### Your assignment:
In the data, find each line where the word "Colab" appears and list that line.
** Opening Available records block **
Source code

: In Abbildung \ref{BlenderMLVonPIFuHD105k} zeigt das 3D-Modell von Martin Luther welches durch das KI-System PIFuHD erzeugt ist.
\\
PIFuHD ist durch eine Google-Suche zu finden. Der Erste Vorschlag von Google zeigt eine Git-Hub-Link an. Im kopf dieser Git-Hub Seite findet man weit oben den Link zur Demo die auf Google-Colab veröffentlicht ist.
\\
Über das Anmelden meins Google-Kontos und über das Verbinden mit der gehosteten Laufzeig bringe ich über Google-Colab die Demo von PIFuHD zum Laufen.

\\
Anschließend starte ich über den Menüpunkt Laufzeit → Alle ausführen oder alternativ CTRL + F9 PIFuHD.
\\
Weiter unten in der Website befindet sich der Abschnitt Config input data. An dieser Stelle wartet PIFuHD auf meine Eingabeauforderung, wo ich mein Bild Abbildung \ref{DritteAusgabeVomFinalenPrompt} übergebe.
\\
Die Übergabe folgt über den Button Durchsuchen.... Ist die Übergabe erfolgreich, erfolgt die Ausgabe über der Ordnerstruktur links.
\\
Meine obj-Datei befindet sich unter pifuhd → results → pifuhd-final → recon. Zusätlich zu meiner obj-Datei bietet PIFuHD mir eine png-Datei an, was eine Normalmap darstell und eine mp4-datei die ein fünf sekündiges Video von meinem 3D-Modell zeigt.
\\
** Closing Available records block **
### Completed task:
PIFuHD ist durch eine Google-Suche zu finden. Der Erste Vorschlag von Google zeigt eine Git-Hub-Link an. Im kopf dieser Git-Hub Seite findet man weit oben den Link zur Demo die auf Google-Colab veröffentlicht ist.
Über das Anmelden meins Google-Kontos und über das Verbinden mit der gehosteten Laufzeig bringe ich über Google-Colab die Demo von PIFuHD zum Laufen.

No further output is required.